Impôt sur le revenu et prélèvement à la source : un mariage forcé

Le projet de loi de finances 2017 prévoit la mise en place du prélèvement à la source de l’impôt sur le revenu à compter du 1er janvier 2018. Beaucoup de bruit autour d’une réforme fiscale qui s’annonce haute en couleurs.

La France est l’un des seuls pays européens, avec la Suisse, à ne pas avoir de système de prélèvement à la source. Outre-Atlantique, 95 % du continent américain fonctionne déjà avec ce système.

Alors pourquoi nous, français, n’y arriverait-on pas ? Regardons ce nouveau mécanisme plus en détails pour en comprendre l’impact.

  1. Quels revenus sont concernés ?

Le prélèvement à la source concerne les pensions et retraites ainsi que les traitements et salaires. Un acompte sera perçu par l’administration fiscale en ce qui concerne les revenus des indépendants et les revenus fonciers.

Le prélèvement à la source ne concerne pas les revenus de capitaux mobiliers (intérêts de placements financiers et  dividendes perçus par exemple) ou encore les plus-values mobilières et immobilières.

  1. Comment cela va se mettre en place ?

En avril 2017, vous déclarerez vos revenus 2016. Cette déclaration va permettre de déterminer votre taux de prélèvement à la source qui vous sera communiqué au cours de l’été 2017. Lors de la communication de ce taux, vous aurez la possibilité d’opter pour un « taux neutre » notamment pour des raisons de confidentialité. La différence entre le taux neutre et le taux réel sera reversée par le contribuable directement à l’administration fiscale chaque mois.

A compter du 1er janvier 2018, le prélèvement à la source sera indiqué sur la fiche de paie des salariés et l’employeur servira de collecteur pour l’Etat (au même titre que pour la TVA). L’administration fiscale indiquera aux collecteurs le taux de prélèvement à appliquer à chacun (taux réel ou taux neutre en fonction du choix effectué) et devra reverser le montant prélevé le mois suivant.

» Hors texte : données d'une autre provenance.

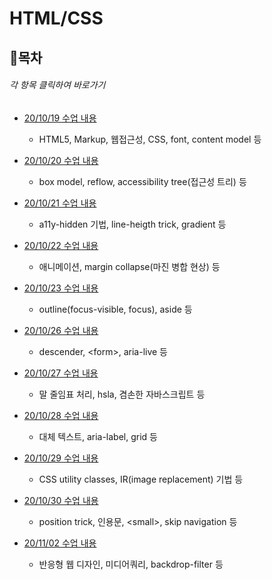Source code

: 
# HTML/CSS
## 📌목차
###### 각 항목 클릭하여 바로가기

- [20/10/19 수업 내용](https://github.com/ahnanne/TIL/blob/main/javaScript/WEEK01/01-variable.md)

  - HTML5, Markup, 웹접근성, CSS, font, content model 등

- [20/10/20 수업 내용](https://github.com/ahnanne/TIL/blob/main/javaScript/WEEK01/02-expression.md)

  - box model, reflow, accessibility tree(접근성 트리) 등

- [20/10/21 수업 내용](https://github.com/ahnanne/TIL/blob/main/javaScript/WEEK01/03-dataType.md)

  - a11y-hidden 기법, line-heigth trick, gradient 등

- [20/10/22 수업 내용](https://github.com/ahnanne/TIL/blob/main/javaScript/WEEK01/04-operator.md)

  - 애니메이션, margin collapse(마진 병합 현상) 등

- [20/10/23 수업 내용](https://github.com/ahnanne/TIL/blob/main/javaScript/WEEK01/05-controlFlow.md)

  - outline(focus-visible, focus), aside 등

- [20/10/26 수업 내용](https://github.com/ahnanne/TIL/blob/main/javaScript/WEEK01/06-typeCasting.md)

  - descender, &lt;form&gt;, aria-live 등

- [20/10/27 수업 내용](https://github.com/ahnanne/TIL/blob/main/javaScript/WEEK01/06-typeCasting.md)

  - 말 줄임표 처리, hsla, 겸손한 자바스크립트 등

- [20/10/28 수업 내용](https://github.com/ahnanne/TIL/blob/main/javaScript/WEEK01/06-typeCasting.md)

  - 대체 텍스트, aria-label, grid 등

- [20/10/29 수업 내용](https://github.com/ahnanne/TIL/blob/main/javaScript/WEEK01/06-typeCasting.md)

  - CSS utility classes, IR(image replacement) 기법 등

- [20/10/30 수업 내용](https://github.com/ahnanne/TIL/blob/main/javaScript/WEEK01/06-typeCasting.md)

  - position trick, 인용문, &lt;small&gt;, skip navigation 등

- [20/11/02 수업 내용](https://github.com/ahnanne/TIL/blob/main/javaScript/WEEK01/06-typeCasting.md)

  - 반응형 웹 디자인, 미디어쿼리, backdrop-filter 등
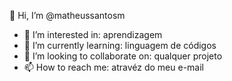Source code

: 👋 Hi, I’m @matheussantosm
- 👀 I’m interested in: aprendizagem
- 🌱 I’m currently learning: linguagem de códigos
- 💞️ I’m looking to collaborate on: qualquer projeto
- 📫 How to reach me: atravéz do meu e-mail

<!---
matheussantosm/matheussantosm is a ✨ special ✨ repository because its `README.md` (this file) appears on your GitHub profile.
You can click the Preview link to take a look at your changes.
--->
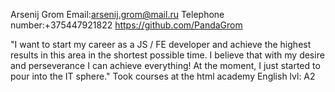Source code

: Arsenij Grom
Email:arsenij.grom@mail.ru
Telephone number:+375447921822
https://github.com/PandaGrom

"I want to start my career as a JS / FE developer and achieve the highest results in this area in the shortest possible time. I believe that with my desire and perseverance I can achieve everything!
At the moment, I just started to pour into the IT sphere." 
Took courses at the html academy
English lvl: A2
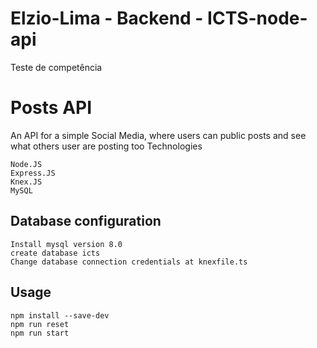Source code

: # Elzio-Lima - Backend - ICTS-node-api

Teste de competência

# Posts API

An API for a simple Social Media, where users can public posts and see what others user are posting too Technologies

	Node.JS
	Express.JS
	Knex.JS
	MySQL

## Database configuration

	Install mysql version 8.0
	create database icts
	Change database connection credentials at knexfile.ts
  
## Usage

	npm install --save-dev
  	npm run reset
	npm run start

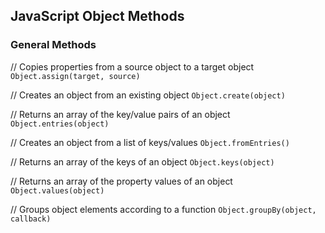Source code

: ## JavaScript Object Methods

### General Methods

// Copies properties from a source object to a target object
`Object.assign(target, source)`

// Creates an object from an existing object
`Object.create(object)`

// Returns an array of the key/value pairs of an object
`Object.entries(object)`

// Creates an object from a list of keys/values
`Object.fromEntries()`

// Returns an array of the keys of an object
`Object.keys(object)`

// Returns an array of the property values of an object
`Object.values(object)`

// Groups object elements according to a function
`Object.groupBy(object, callback)`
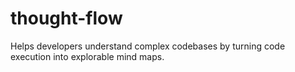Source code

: # thought-flow
Helps developers understand complex codebases by turning code execution into explorable mind maps.
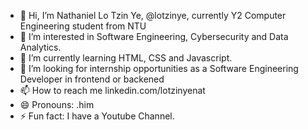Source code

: - 👋 Hi, I’m Nathaniel Lo Tzin Ye, @lotzinye, currently Y2 Computer Engineering student from NTU 
- 👀 I’m interested in Software Engineering, Cybersecurity and Data Analytics.
- 🌱 I’m currently learning HTML, CSS and Javascript.
- 💞️ I’m looking for internship opportunities as a Software Engineering Developer in frontend or backened
- 📫 How to reach me linkedin.com/lotzinyenat
- 😄 Pronouns: .him
- ⚡ Fun fact: I have a Youtube Channel.

<!---
lotzinye/lotzinye is a ✨ special ✨ repository because its `README.md` (this file) appears on your GitHub profile.
You can click the Preview link to take a look at your changes.
--->
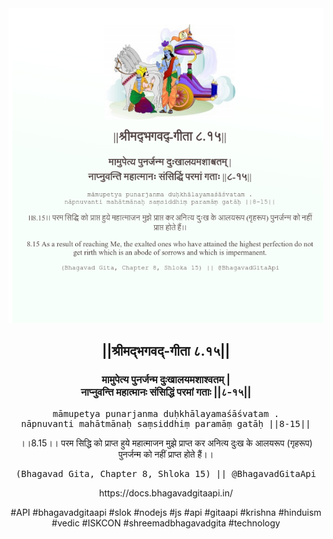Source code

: <img src="../../asset/BG_8_15.png"/>
<center><h2>||श्रीमद्‍भगवद्‍-गीता ८.१५||</h2>
<h3>मामुपेत्य पुनर्जन्म दुःखालयमशाश्वतम् |<br/>नाप्नुवन्ति महात्मानः संसिद्धिं परमां गताः ||८-१५||</h3>
<pre>māmupetya punarjanma duḥkhālayamaśāśvatam .<br/>nāpnuvanti mahātmānaḥ saṃsiddhiṃ paramāṃ gatāḥ ||8-15||</pre>
<p>।।8.15।। परम सिद्धि को प्राप्त हुये महात्माजन मुझे प्राप्त कर अनित्य दुःख के आलयरूप (गृहरूप) पुनर्जन्म को नहीं प्राप्त होते हैं।।</p>
<pre>(Bhagavad Gita, Chapter 8, Shloka 15) || @BhagavadGitaApi</pre><p>https://docs.bhagavadgitaapi.in/</p><p>#API #bhagavadgitaapi #slok #nodejs #js #api #gitaapi #krishna #hinduism #vedic #ISKCON #shreemadbhagavadgita #technology</p></center>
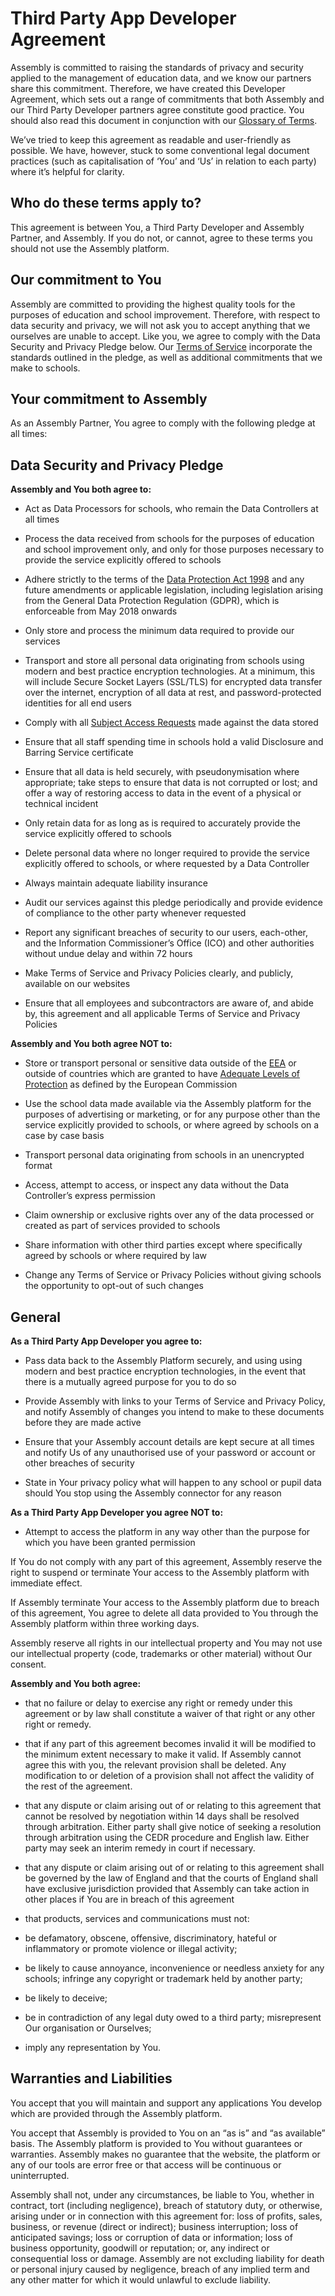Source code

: # Third Party App Developer Agreement

Assembly is committed to raising the standards of privacy and security applied to the management of education data, and we know our partners share this commitment.  Therefore, we have created this Developer Agreement, which sets out a range of commitments that both Assembly and our Third Party Developer partners agree constitute good practice. You should also read this document in conjunction with our [Glossary of Terms](http://assembly.education/privacy/glossary/).

We’ve tried to keep this agreement as readable and user-friendly as possible. We have, however, stuck to some conventional legal document practices (such as capitalisation of ‘You’ and ‘Us’ in relation to each party) where it’s helpful for clarity.

## Who do these terms apply to?

This agreement is between You, a Third Party Developer and Assembly Partner, and Assembly.  If you do not, or cannot, agree to these terms you should not use the Assembly platform.

## Our commitment to You

Assembly are committed to providing the highest quality tools for the purposes of education and school improvement.  Therefore, with respect to data security and privacy, we will not ask you to accept anything that we ourselves are unable to accept.  Like you, we agree to comply with the Data Security and Privacy Pledge below.  Our [Terms of Service](http://assembly.education/terms/) incorporate the standards outlined in the pledge, as well as additional commitments that we make to schools.

## Your commitment to Assembly

As an Assembly Partner, You agree to comply with the following pledge at all times:

## Data Security and Privacy Pledge

**Assembly and You both agree to:**

* Act as Data Processors for schools, who remain the Data Controllers at all times

* Process the data received from schools for the purposes of education and school improvement only, and only for those purposes necessary to provide the service explicitly offered to schools

* Adhere strictly to the terms of the [Data Protection Act 1998](http://www.legislation.gov.uk/ukpga/1998/29/contents) and any future amendments or applicable legislation, including legislation arising from the General Data Protection Regulation (GDPR), which is enforceable from May 2018 onwards

* Only store and process the minimum data required to provide our services

* Transport and store all personal data originating from schools using modern and best practice encryption technologies.  At a minimum, this will include Secure Socket Layers (SSL/TLS) for encrypted data transfer over the internet, encryption of all data at rest, and password-protected identities for all end users

* Comply with all [Subject Access Requests](https://ico.org.uk/for-organisations/guide-to-data-protection/principle-6-rights/subject-access-request/) made against the data stored

* Ensure that all staff spending time in schools hold a valid Disclosure and Barring Service certificate

* Ensure that all data is held securely, with pseudonymisation where appropriate; take steps to ensure that data is not corrupted or lost; and offer a way of restoring access to data in the event of a physical or technical incident

* Only retain data for as long as is required to accurately provide the service explicitly offered to schools

* Delete personal data where no longer required to provide the service explicitly offered to schools, or where requested by a Data Controller

* Always maintain adequate liability insurance

* Audit our services against this pledge periodically and provide evidence of compliance to the other party whenever requested

* Report any significant breaches of security to our users, each-other, and the Information Commissioner’s Office (ICO) and other authorities without undue delay and within 72 hours

* Make Terms of Service and Privacy Policies clearly, and publicly, available on our websites

* Ensure that all employees and subcontractors are aware of, and abide by, this agreement and all applicable Terms of Service and Privacy Policies

**Assembly and You both agree NOT to:**

* Store or transport personal or sensitive data outside of the [EEA](https://ico.org.uk/for-organisations/guide-to-data-protection/principle-8-international/) or outside of countries which are granted to have [Adequate Levels of Protection](http://ec.europa.eu/justice/data-protection/international-transfers/adequacy/index_en.htm) as defined by the European Commission

* Use the school data made available via the Assembly platform for the purposes of advertising or marketing, or for any purpose other than the service explicitly provided to schools, or where agreed by schools on a case by case basis

* Transport personal data originating from schools in an unencrypted format

* Access, attempt to access, or inspect any data without the Data Controller’s express permission

* Claim ownership or exclusive rights over any of the data processed or created as part of services provided to schools

* Share information with other third parties except where specifically agreed by schools or where required by law

* Change any Terms of Service or Privacy Policies without giving schools the opportunity to opt-out of such changes

## General

**As a Third Party App Developer you agree to:**

* Pass data back to the Assembly Platform securely, and using using modern and best practice encryption technologies, in the event that there is a mutually agreed purpose for you to do so

* Provide Assembly with links to your Terms of Service and Privacy Policy, and notify Assembly of changes you intend to make to these documents before they are made active

* Ensure that your Assembly account details are kept secure at all times and notify Us of any unauthorised use of your password or account or other breaches of security

* State in Your privacy policy what will happen to any school or pupil data should You stop using the Assembly connector for any reason

**As a Third Party App Developer you agree NOT to:**

* Attempt to access the platform in any way other than the purpose for which you have been granted permission

If You do not comply with any part of this agreement, Assembly reserve the right to suspend or terminate Your access to the Assembly platform with immediate effect.

If Assembly terminate Your access to the Assembly platform due to breach of this agreement, You agree to delete all data provided to You through the Assembly platform within three working days.

Assembly reserve all rights in our intellectual property and You may not use our intellectual property (code, trademarks or other material) without Our consent.

**Assembly and You both agree:**

* that no failure or delay to exercise any right or remedy under this agreement or by law shall constitute a waiver of that right or any other right or remedy.

* that if any part of this agreement becomes invalid it will be modified to the minimum extent necessary to make it valid. If Assembly cannot agree this with you, the relevant provision shall be deleted. Any modification to or deletion of a provision shall not affect the validity of the rest of the agreement.

* that any dispute or claim arising out of or relating to this agreement that cannot be resolved by negotiation within 14 days shall be resolved through arbitration. Either party shall give notice of seeking a resolution through arbitration using the CEDR procedure and English law. Either party may seek an interim remedy in court if necessary.

* that any dispute or claim arising out of or relating to this agreement shall be governed by the law of England and that the courts of England shall have exclusive jurisdiction provided that Assembly can take action in other places if You are in breach of this agreement

*  that products, services and communications must not:
  * be defamatory, obscene, offensive, discriminatory, hateful or inflammatory or promote violence or illegal activity;
  * be likely to cause annoyance, inconvenience or needless anxiety for any schools;
infringe any copyright or trademark held by another party;
  * be likely to deceive;
  * be in contradiction of any legal duty owed to a third party;
misrepresent Our organisation or Ourselves;
  * imply any representation by You.


## Warranties and Liabilities

You accept that you will maintain and support any applications You develop which are provided through the Assembly platform.

You accept that Assembly is provided to You on an “as is” and “as available” basis.  The Assembly platform is provided to You without guarantees or warranties.  Assembly makes no guarantee that the website, the platform or any of our tools are error free or that access will be continuous or uninterrupted.

Assembly shall not, under any circumstances, be liable to You, whether in contract, tort (including negligence), breach of statutory duty, or otherwise, arising under or in connection with this agreement for: loss of profits, sales, business, or revenue (direct or indirect); business interruption; loss of anticipated savings; loss or corruption of data or information; loss of business opportunity, goodwill or reputation; or, any indirect or consequential loss or damage. Assembly are not excluding liability for death or personal injury caused by negligence, breach of any implied term and any other matter for which it would unlawful to exclude liability.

  1. Objectif principal de la réforme : l’immédiateté

Je ne vous apprends rien en vous disant que vos revenus actuels sont taxés avec 1 an de retard, et ce depuis fort longtemps. Lorsque les enfants terminent leurs études et trouvent du travail, les parents ont souvent pour habitude de les prévenir : « mets bien de côté pour payer tes impôts l’année prochaine ». Le mois de septembre est souvent problématique en termes de trésorerie alors même qu’il concerne des revenus perçus jusqu’à 18 mois auparavant ! Mais ça, c’était avant…

Vous l’aurez compris, le prélèvement à la source va s’adapter automatiquement au changement de situation des contribuables tel qu’une naissance, un décès, une augmentation de revenu, un mariage, etc.

  1. Et pour 2017, une année blanche ? Pas tout à fait

Quoi qu’il en soit, les revenus 2016 devront être déclarés en 2017 pour permettre de déterminer le taux réel de prélèvement à la source de chaque contribuable.

Le site officiel de l’Etat français indique que « l’impôt normalement dû au titre des revenus non exceptionnels perçus en 2017 sera annulé » tandis que les revenus dits exceptionnels seront taxés pour éviter les abus consistant pour certains contribuables qui le peuvent à gonfler leurs revenus cette année-là. Par ailleurs, certains revenus ne seront pas soumis au prélèvement à la source et seront donc imposés selon les modalités habituelles en 2018 : revenus de capitaux mobiliers (intérêts, dividendes, gains sur stock-options ou actions gratuites, plus-values mobilières et immobilières, etc.

De nombreux points restent à éclaircir et la mise en pratique s’annonce complexe. Les députés continuent de débattre sur ces différentes mesures et le projet de loi doit être voté le 22 novembre 2016 à l’Assemblée Nationale.

Un peu de poésie de Françoise Dorin, écrivaine et auteure française, permet de terminer cet article en douceur : « il n’y a vraiment qu’un seul bien que l’Etat ne taxe pas, c’est la richesse intérieure ».